_Task details_
Look through the records that follow and state how many lines hold the word "radio", without adding anything.

_Provided entries_
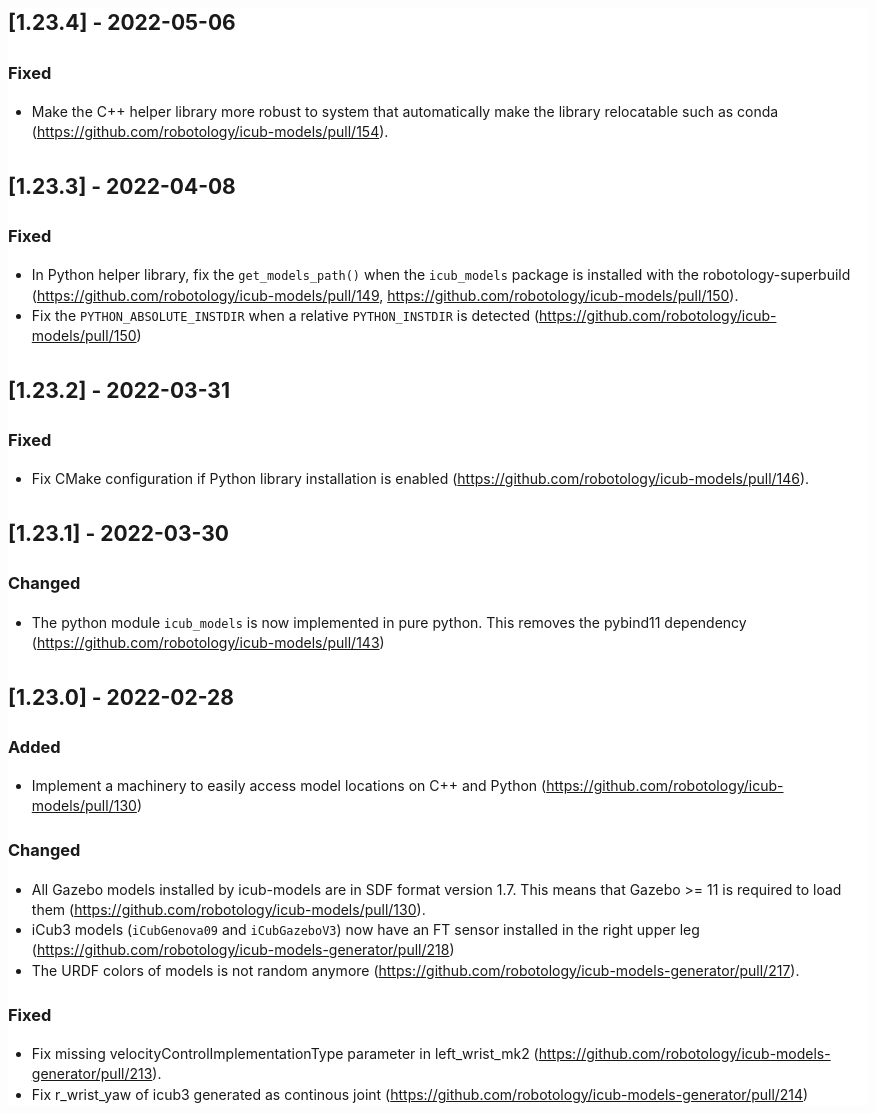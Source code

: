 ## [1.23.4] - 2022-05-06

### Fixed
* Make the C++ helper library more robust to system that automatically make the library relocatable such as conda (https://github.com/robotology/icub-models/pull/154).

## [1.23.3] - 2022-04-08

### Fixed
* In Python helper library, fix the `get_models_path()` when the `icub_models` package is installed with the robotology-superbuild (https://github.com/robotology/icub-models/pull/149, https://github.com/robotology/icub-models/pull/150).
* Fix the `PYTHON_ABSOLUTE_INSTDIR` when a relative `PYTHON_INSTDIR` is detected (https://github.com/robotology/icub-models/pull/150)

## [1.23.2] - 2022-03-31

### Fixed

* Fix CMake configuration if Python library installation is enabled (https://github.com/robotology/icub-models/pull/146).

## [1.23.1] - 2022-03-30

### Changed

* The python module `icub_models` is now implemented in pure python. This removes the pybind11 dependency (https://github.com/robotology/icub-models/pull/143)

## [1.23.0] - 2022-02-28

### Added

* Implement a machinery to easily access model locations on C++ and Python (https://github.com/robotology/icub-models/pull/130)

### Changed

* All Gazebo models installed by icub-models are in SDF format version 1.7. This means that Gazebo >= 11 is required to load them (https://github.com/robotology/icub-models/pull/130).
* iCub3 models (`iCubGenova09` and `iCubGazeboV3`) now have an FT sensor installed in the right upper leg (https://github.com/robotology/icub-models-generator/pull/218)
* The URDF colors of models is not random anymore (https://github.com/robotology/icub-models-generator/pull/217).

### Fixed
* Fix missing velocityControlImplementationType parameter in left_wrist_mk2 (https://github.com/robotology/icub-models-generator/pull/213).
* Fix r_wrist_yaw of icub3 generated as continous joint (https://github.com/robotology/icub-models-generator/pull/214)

...

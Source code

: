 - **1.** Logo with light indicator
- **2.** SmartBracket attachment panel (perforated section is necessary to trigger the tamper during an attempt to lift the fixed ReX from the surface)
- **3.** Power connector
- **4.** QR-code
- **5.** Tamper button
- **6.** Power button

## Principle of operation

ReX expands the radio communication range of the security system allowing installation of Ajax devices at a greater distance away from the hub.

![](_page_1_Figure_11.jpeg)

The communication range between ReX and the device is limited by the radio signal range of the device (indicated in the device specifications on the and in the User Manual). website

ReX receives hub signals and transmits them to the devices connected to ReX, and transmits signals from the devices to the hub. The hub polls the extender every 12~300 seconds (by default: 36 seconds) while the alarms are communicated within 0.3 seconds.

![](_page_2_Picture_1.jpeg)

_Response to the exercise_
2